Violência do Nordeste ao Sudeste
A região Sudeste é a mais atingida por essa violência política, com 47 casos no último trimestre, seguida dos 46 casos da região Nordeste, como aponta o Boletim trimestral da UniRio. Recentemente, dois casos de agressões entre candidatos se destacaram no Rio de Janeiro e em Teresina (PI).
O atual prefeito da capital do Piauí, Dr. Pessoa (PRD), agrediu Francinaldo Leão (PSOL) durante o primeiro debate televisionado entre os candidatos à administração municipal, realizado pela Rede Bandeirantes no dia 8 de agosto. Os dois discutiam sobre os problemas na saúde da cidade quando o aspirante à reeleição caminhou até o rival, que se preparava para a réplica, e desferiu uma cabeçada.

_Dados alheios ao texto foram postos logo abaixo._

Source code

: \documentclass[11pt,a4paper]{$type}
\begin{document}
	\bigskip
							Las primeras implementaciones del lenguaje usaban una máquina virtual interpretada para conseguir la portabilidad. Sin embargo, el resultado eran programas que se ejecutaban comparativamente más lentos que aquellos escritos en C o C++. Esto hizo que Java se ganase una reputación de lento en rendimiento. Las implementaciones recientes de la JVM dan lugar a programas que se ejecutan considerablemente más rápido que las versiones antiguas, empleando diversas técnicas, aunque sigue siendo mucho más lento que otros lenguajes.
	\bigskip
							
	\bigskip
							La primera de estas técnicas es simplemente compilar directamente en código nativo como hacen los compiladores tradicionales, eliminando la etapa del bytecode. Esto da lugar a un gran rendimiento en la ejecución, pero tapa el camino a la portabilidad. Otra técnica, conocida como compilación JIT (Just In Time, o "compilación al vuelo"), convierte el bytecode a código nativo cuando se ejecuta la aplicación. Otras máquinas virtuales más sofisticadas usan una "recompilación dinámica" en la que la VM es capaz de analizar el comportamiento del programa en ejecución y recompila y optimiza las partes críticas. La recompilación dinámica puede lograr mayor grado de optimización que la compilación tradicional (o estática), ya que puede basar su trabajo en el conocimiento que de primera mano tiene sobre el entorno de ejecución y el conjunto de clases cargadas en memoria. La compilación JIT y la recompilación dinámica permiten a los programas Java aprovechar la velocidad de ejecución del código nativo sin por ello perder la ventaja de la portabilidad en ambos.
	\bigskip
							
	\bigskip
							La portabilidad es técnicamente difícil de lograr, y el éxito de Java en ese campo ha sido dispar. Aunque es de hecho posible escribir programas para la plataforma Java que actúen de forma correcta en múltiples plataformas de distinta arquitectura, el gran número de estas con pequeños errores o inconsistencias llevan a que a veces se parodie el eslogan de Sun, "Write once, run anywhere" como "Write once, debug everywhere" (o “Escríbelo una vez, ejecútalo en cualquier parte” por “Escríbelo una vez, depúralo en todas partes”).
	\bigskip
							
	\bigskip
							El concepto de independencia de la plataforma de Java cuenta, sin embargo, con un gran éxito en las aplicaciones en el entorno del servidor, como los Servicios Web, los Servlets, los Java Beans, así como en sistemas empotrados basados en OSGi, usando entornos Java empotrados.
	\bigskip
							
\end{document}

Após o debate, Francinaldo registrou boletim de ocorrência por lesão corporal contra o prefeito. Em suas redes sociais, Dr. Pessoa pediu desculpas à população e afirmou que, antes da agressão, ele estava sendo alvo de ataques e provocações.
Já no Rio de Janeiro, provocações e xingamentos terminaram em agressão física entre o candidato a vereador Leonel de Esquerda (PT) e um grupo de apoiadores do deputado estadual e candidato à prefeitura do Rio Rodrigo Amorim (União). Segundo o petista, Amorim foi uma das pessoas que o atacou, desferindo um chute na cabeça.
O deputado estadual nega as acusações e alega que agiu em defesa própria depois de receber provocações e ofensas. “O youtuber caiu durante a confusão, e o deputado reagiu pedindo para todos os envolvidos se afastarem a fim de acabar com o tumulto”, diz um trecho da nota enviada pela assessoria do candidato.
O PT anunciou dois processos contra Amorim: o primeiro de natureza criminal, movido no Tribunal de Justiça do Rio de Janeiro, e o segundo em âmbito eleitoral, junto ao Tribunal Regional Eleitoral (TRE-RJ), onde o pleito é pelo cancelamento do registro de candidatura do candidato do União.